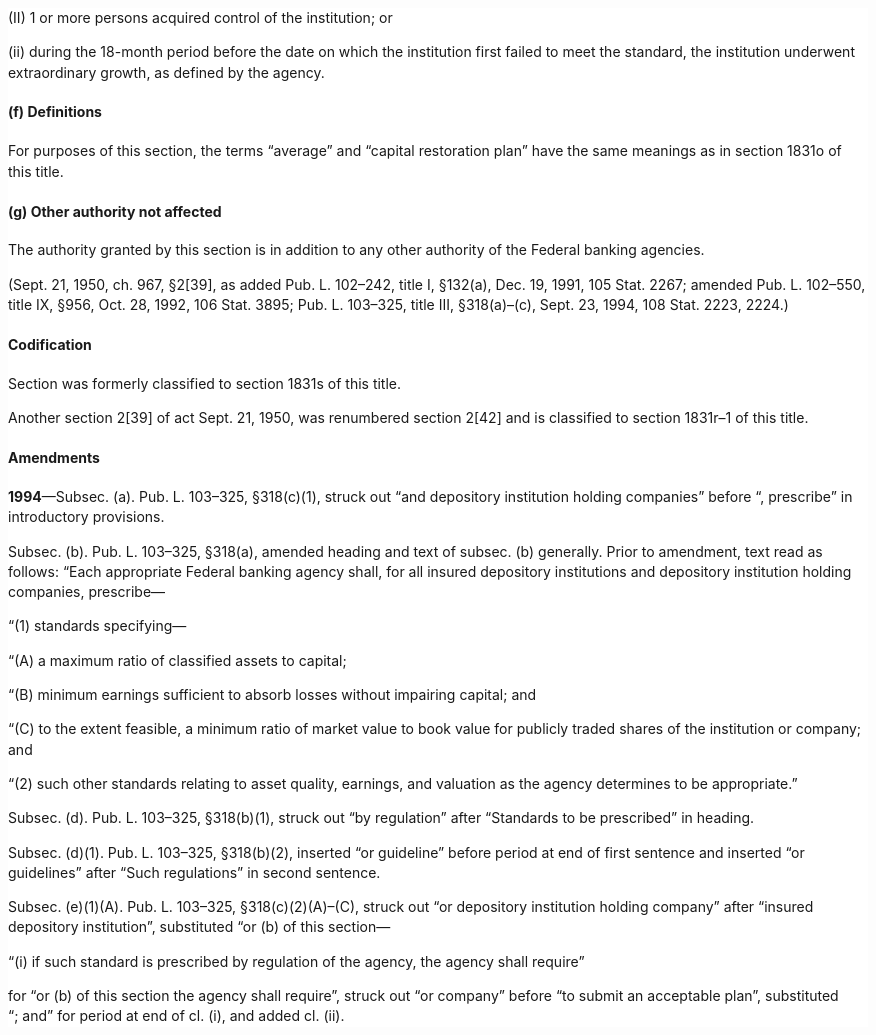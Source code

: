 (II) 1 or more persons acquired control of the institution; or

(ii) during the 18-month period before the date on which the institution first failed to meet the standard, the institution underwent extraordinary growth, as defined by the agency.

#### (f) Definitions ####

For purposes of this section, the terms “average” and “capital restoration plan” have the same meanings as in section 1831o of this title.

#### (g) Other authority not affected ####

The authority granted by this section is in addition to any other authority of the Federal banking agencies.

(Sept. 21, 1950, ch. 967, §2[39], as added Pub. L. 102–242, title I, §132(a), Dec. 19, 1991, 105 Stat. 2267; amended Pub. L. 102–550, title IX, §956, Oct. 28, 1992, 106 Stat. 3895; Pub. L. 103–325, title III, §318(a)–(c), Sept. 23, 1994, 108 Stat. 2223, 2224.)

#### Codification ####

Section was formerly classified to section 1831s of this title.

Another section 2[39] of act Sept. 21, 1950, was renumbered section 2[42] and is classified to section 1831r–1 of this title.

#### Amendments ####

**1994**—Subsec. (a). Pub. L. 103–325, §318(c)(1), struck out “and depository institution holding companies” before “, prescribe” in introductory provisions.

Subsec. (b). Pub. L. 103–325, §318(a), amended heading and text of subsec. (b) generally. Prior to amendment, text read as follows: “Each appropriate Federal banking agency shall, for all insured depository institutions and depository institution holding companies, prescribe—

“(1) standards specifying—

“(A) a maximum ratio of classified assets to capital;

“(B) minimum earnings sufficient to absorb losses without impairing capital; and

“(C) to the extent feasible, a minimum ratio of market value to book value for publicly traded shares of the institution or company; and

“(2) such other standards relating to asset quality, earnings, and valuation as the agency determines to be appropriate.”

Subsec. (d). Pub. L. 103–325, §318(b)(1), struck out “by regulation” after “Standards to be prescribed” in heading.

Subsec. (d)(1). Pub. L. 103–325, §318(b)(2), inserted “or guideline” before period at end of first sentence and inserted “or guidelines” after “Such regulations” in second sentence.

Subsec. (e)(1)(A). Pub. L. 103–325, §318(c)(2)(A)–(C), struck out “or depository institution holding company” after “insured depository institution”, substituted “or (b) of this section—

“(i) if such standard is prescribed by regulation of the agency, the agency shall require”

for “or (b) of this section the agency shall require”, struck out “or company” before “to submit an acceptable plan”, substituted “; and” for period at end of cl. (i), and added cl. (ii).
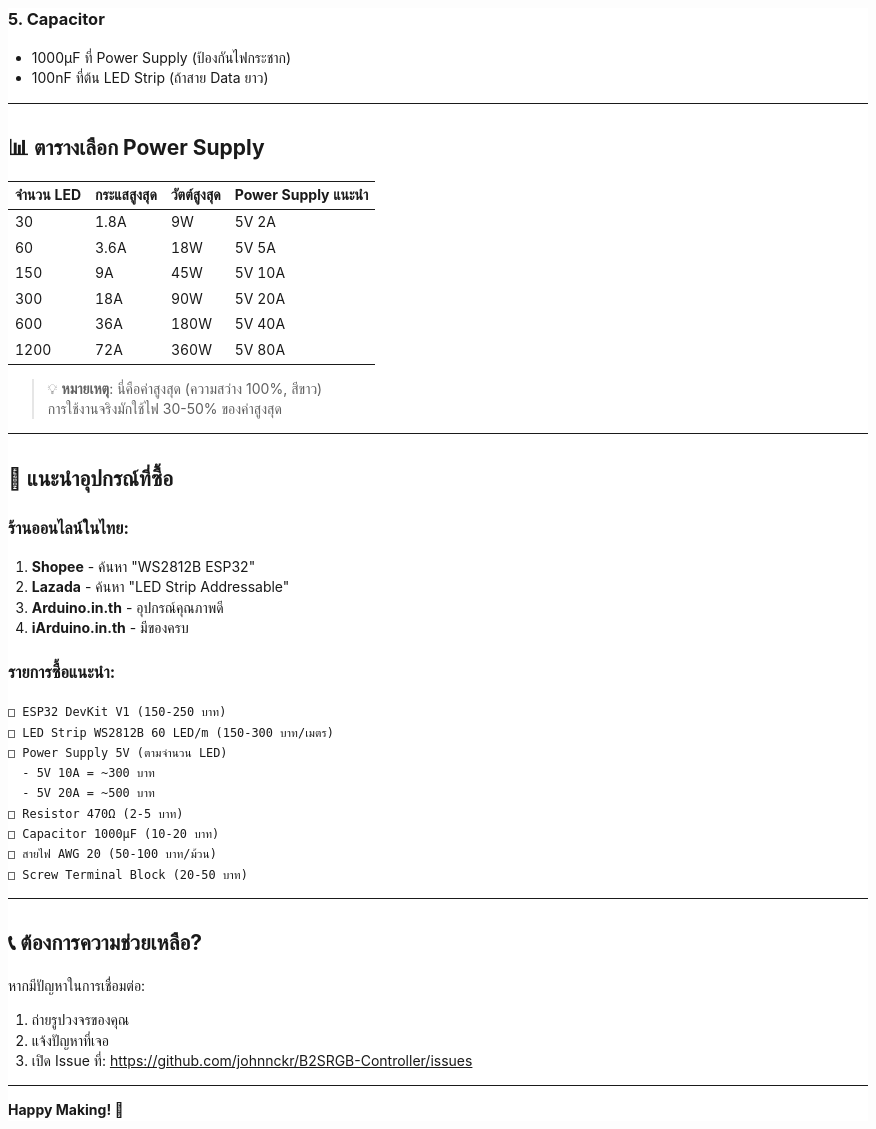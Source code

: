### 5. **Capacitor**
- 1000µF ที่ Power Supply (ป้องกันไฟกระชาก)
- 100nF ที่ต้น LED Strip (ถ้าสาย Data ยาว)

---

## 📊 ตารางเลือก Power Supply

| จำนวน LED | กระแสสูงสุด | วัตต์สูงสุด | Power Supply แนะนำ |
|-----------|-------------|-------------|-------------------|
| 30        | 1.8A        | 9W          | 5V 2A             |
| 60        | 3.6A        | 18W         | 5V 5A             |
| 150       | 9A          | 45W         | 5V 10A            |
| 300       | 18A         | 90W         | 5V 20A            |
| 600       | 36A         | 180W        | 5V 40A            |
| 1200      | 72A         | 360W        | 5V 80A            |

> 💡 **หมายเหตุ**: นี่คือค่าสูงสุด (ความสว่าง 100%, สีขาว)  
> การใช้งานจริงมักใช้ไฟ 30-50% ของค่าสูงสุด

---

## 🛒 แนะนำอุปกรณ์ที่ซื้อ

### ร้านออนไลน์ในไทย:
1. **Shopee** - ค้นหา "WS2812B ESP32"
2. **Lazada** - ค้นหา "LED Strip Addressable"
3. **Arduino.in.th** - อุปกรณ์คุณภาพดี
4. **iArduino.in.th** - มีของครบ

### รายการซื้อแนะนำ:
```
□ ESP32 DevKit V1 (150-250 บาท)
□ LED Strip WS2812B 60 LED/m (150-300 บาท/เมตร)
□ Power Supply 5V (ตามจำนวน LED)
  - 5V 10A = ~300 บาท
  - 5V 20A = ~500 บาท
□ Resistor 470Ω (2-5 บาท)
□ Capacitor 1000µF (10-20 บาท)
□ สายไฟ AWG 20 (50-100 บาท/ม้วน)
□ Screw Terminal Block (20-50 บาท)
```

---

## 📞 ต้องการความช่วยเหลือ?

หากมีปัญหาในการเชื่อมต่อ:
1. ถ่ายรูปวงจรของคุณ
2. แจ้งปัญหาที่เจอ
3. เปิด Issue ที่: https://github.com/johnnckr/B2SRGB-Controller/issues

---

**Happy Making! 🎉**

#####

Print the listing above in full, exactly as written. Omit any pictures.

§ **Output of the task**:
Source code

: (II) 1 or more persons acquired control of the institution; or

(ii) during the 18-month period before the date on which the institution first failed to meet the standard, the institution underwent extraordinary growth, as defined by the agency.

#### (f) Definitions ####

For purposes of this section, the terms “average” and “capital restoration plan” have the same meanings as in section 1831o of this title.

#### (g) Other authority not affected ####

The authority granted by this section is in addition to any other authority of the Federal banking agencies.

(Sept. 21, 1950, ch. 967, §2[39], as added Pub. L. 102–242, title I, §132(a), Dec. 19, 1991, 105 Stat. 2267; amended Pub. L. 102–550, title IX, §956, Oct. 28, 1992, 106 Stat. 3895; Pub. L. 103–325, title III, §318(a)–(c), Sept. 23, 1994, 108 Stat. 2223, 2224.)

#### Codification ####

Section was formerly classified to section 1831s of this title.

Another section 2[39] of act Sept. 21, 1950, was renumbered section 2[42] and is classified to section 1831r–1 of this title.

#### Amendments ####

**1994**—Subsec. (a). Pub. L. 103–325, §318(c)(1), struck out “and depository institution holding companies” before “, prescribe” in introductory provisions.

Subsec. (b). Pub. L. 103–325, §318(a), amended heading and text of subsec. (b) generally. Prior to amendment, text read as follows: “Each appropriate Federal banking agency shall, for all insured depository institutions and depository institution holding companies, prescribe—

“(1) standards specifying—

“(A) a maximum ratio of classified assets to capital;

“(B) minimum earnings sufficient to absorb losses without impairing capital; and

“(C) to the extent feasible, a minimum ratio of market value to book value for publicly traded shares of the institution or company; and

“(2) such other standards relating to asset quality, earnings, and valuation as the agency determines to be appropriate.”

Subsec. (d). Pub. L. 103–325, §318(b)(1), struck out “by regulation” after “Standards to be prescribed” in heading.

Subsec. (d)(1). Pub. L. 103–325, §318(b)(2), inserted “or guideline” before period at end of first sentence and inserted “or guidelines” after “Such regulations” in second sentence.

Subsec. (e)(1)(A). Pub. L. 103–325, §318(c)(2)(A)–(C), struck out “or depository institution holding company” after “insured depository institution”, substituted “or (b) of this section—

“(i) if such standard is prescribed by regulation of the agency, the agency shall require”

for “or (b) of this section the agency shall require”, struck out “or company” before “to submit an acceptable plan”, substituted “; and” for period at end of cl. (i), and added cl. (ii).
Source code

:### 5. **Capacitor**
- 1000µF ที่ Power Supply (ป้องกันไฟกระชาก)
- 100nF ที่ต้น LED Strip (ถ้าสาย Data ยาว)

---

## 📊 ตารางเลือก Power Supply

| จำนวน LED | กระแสสูงสุด | วัตต์สูงสุด | Power Supply แนะนำ |
|-----------|-------------|-------------|-------------------|
| 30        | 1.8A        | 9W          | 5V 2A             |
| 60        | 3.6A        | 18W         | 5V 5A             |
| 150       | 9A          | 45W         | 5V 10A            |
| 300       | 18A         | 90W         | 5V 20A            |
| 600       | 36A         | 180W        | 5V 40A            |
| 1200      | 72A         | 360W        | 5V 80A            |

> 💡 **หมายเหตุ**: นี่คือค่าสูงสุด (ความสว่าง 100%, สีขาว)  
> การใช้งานจริงมักใช้ไฟ 30-50% ของค่าสูงสุด

---

## 🛒 แนะนำอุปกรณ์ที่ซื้อ

### ร้านออนไลน์ในไทย:
1. **Shopee** - ค้นหา "WS2812B ESP32"
2. **Lazada** - ค้นหา "LED Strip Addressable"
3. **Arduino.in.th** - อุปกรณ์คุณภาพดี
4. **iArduino.in.th** - มีของครบ

### รายการซื้อแนะนำ:
```
□ ESP32 DevKit V1 (150-250 บาท)
□ LED Strip WS2812B 60 LED/m (150-300 บาท/เมตร)
□ Power Supply 5V (ตามจำนวน LED)
  - 5V 10A = ~300 บาท
  - 5V 20A = ~500 บาท
□ Resistor 470Ω (2-5 บาท)
□ Capacitor 1000µF (10-20 บาท)
□ สายไฟ AWG 20 (50-100 บาท/ม้วน)
□ Screw Terminal Block (20-50 บาท)
```

---

## 📞 ต้องการความช่วยเหลือ?

หากมีปัญหาในการเชื่อมต่อ:
1. ถ่ายรูปวงจรของคุณ
2. แจ้งปัญหาที่เจอ
3. เปิด Issue ที่: https://github.com/johnnckr/B2SRGB-Controller/issues

---

**Happy Making! 🎉**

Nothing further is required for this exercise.